_Exercise instructions:_ Throughout the records below, find each line holding "number" and copy it.

>>>

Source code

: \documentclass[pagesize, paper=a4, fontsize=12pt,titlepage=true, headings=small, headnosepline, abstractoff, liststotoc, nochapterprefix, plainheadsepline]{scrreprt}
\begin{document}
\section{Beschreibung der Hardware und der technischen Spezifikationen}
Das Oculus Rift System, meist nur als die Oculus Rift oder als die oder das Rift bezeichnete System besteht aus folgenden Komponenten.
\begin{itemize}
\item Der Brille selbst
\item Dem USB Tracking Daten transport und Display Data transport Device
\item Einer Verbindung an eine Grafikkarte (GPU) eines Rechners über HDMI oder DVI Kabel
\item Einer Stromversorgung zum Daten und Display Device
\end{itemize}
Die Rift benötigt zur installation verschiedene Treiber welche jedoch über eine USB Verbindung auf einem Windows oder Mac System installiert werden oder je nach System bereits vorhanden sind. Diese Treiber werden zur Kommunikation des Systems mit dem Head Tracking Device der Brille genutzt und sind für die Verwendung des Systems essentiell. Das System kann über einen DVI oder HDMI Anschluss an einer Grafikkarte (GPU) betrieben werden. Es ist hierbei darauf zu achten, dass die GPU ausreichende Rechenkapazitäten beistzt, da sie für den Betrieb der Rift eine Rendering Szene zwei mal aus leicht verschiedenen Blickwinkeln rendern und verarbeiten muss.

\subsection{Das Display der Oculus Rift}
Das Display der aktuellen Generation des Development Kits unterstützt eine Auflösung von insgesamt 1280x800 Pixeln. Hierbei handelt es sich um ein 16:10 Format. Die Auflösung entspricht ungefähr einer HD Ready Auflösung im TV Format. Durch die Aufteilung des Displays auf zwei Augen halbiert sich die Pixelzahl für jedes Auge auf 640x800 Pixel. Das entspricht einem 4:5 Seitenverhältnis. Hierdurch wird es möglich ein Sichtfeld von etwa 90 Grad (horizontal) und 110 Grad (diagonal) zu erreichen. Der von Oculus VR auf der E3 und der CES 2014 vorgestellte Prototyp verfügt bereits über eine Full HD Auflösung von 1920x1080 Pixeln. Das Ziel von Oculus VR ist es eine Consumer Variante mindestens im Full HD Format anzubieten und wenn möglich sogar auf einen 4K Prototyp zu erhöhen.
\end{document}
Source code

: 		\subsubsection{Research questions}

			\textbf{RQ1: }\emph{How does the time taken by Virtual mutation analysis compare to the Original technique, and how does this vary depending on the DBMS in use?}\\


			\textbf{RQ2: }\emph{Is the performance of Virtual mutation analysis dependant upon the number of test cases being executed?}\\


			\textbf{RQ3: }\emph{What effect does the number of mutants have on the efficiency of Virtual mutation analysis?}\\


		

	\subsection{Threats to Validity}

<<<

_Answer for the task:_
			\textbf{RQ2: }\emph{Is the performance of Virtual mutation analysis dependant upon the number of test cases being executed?}\\
			\textbf{RQ3: }\emph{What effect does the number of mutants have on the efficiency of Virtual mutation analysis?}\\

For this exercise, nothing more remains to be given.